Una base per la simulazione degli edifici

In collaborazione con il progetto pilota A.15 «Dati aggiornati sul clima per l’urbanistica» del programma pilota «Adattamento ai cambiamenti climatici», i nuovi dati elaborati sono stati testati in modo interattivo simulando il comportamento degli edifici. Da questa collaborazione sono scaturite importanti raccomandazioni per l’utilizzo corretto dei dati da parte dei progettisti di edifici. Dalle simulazioni di prova sono emerse inoltre le prime informazioni sul comfort termico per diverse tipologie di edifici. A dipendenza dell’obiettivo delle analisi – verifica della protezione dalle elevate temperature in estate, rilevamento del fabbisogno energetico o progettazione dell’impiantistica – i diversi dati climatici possono essere utilizzati in modo differenziato nelle simulazioni del comportamento degli edifici.

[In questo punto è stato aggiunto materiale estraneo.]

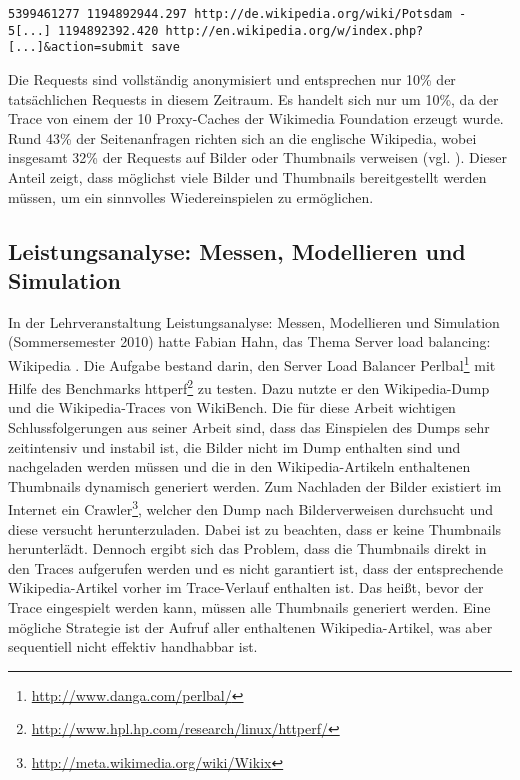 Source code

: \begin{small}
\begin{verbatim}
5399461277 1194892944.297 http://de.wikipedia.org/wiki/Potsdam -
5[...] 1194892392.420 http://en.wikipedia.org/w/index.php?[...]&action=submit save
\end{verbatim}
\end{small}



Die Requests sind vollständig anonymisiert und entsprechen nur 10\% der tatsächlichen Requests in diesem Zeitraum. Es handelt sich nur um 10\%, da der Trace von einem der 10 Proxy-Caches der Wikimedia Foundation erzeugt wurde. Rund 43\% der Seitenanfragen richten sich an die englische Wikipedia, wobei insgesamt 32\% der Requests auf Bilder oder Thumbnails verweisen (vgl. \cite{wikianal}). Dieser Anteil zeigt, dass möglichst viele Bilder und Thumbnails bereitgestellt werden müssen, um ein sinnvolles Wiedereinspielen zu ermöglichen.

\subsection{Leistungsanalyse: Messen, Modellieren und Simulation}
\label{sec:mms}

In der Lehrveranstaltung \glqq{}Leistungsanalyse: Messen, Modellieren und Simulation\grqq{} (Sommersemester 2010) hatte Fabian Hahn, das Thema \glqq{}Server load balancing: Wikipedia\grqq{} \cite{mms}. Die Aufgabe bestand darin, den Server Load Balancer Perlbal\footnote{\url{http://www.danga.com/perlbal/}} mit Hilfe des Benchmarks httperf\footnote{\url{http://www.hpl.hp.com/research/linux/httperf/}} zu testen. Dazu nutzte er den Wikipedia-Dump und die Wikipedia-Traces von WikiBench. Die für diese Arbeit wichtigen Schlussfolgerungen aus seiner Arbeit sind, dass das Einspielen des Dumps sehr zeitintensiv und instabil ist, die Bilder nicht im Dump enthalten sind und nachgeladen werden müssen und die in den Wikipedia-Artikeln enthaltenen Thumbnails dynamisch generiert werden. Zum Nachladen der Bilder existiert im Internet ein Crawler\footnote{\url{http://meta.wikimedia.org/wiki/Wikix}}, welcher den Dump nach Bilderverweisen durchsucht und diese versucht herunterzuladen. Dabei ist zu beachten, dass er keine Thumbnails herunterlädt. Dennoch ergibt sich das Problem, dass die Thumbnails direkt in den Traces aufgerufen werden und es nicht garantiert ist, dass der entsprechende Wikipedia-Artikel vorher im Trace-Verlauf enthalten ist. Das heißt, bevor der Trace eingespielt werden kann, müssen alle Thumbnails generiert werden. Eine mögliche Strategie ist der Aufruf aller enthaltenen Wikipedia-Artikel, was aber sequentiell nicht effektiv handhabbar ist.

Le simulazioni di prova hanno fornito informazioni fondamentali sul futuro fabbisogno di energia e il comfort termico previsto nelle diverse tipologie di edifici abitativi, amministrativi e scolastici in località diverse. Sono inoltre state identificate importanti differenze regionali, ad es. per gli edifici sull’Altopiano svizzero, al Sud delle Alpi o in località situate nelle Alpi, rispettivamente nelle regioni urbane o rurali, che possono portare all’applicazione di strategie diverse nella progettazione di un edificio.

Un contributo importante all’adattamento climatico

Con l’utilizzo di questi set di dati i progettisti di edifici danno un contributo importante per ridurre una futura compromissione del comfort e il rendimento degli utenti, come pure per dimensionare in modo ottimale l’impiantistica degli edifici. La nuova base di riferimento a livello nazionale completa i dati disponibili del Quaderno tecnico SIA 2028:2010, affinché gli edifici costruiti oggi siano adatti anche per il clima di domani.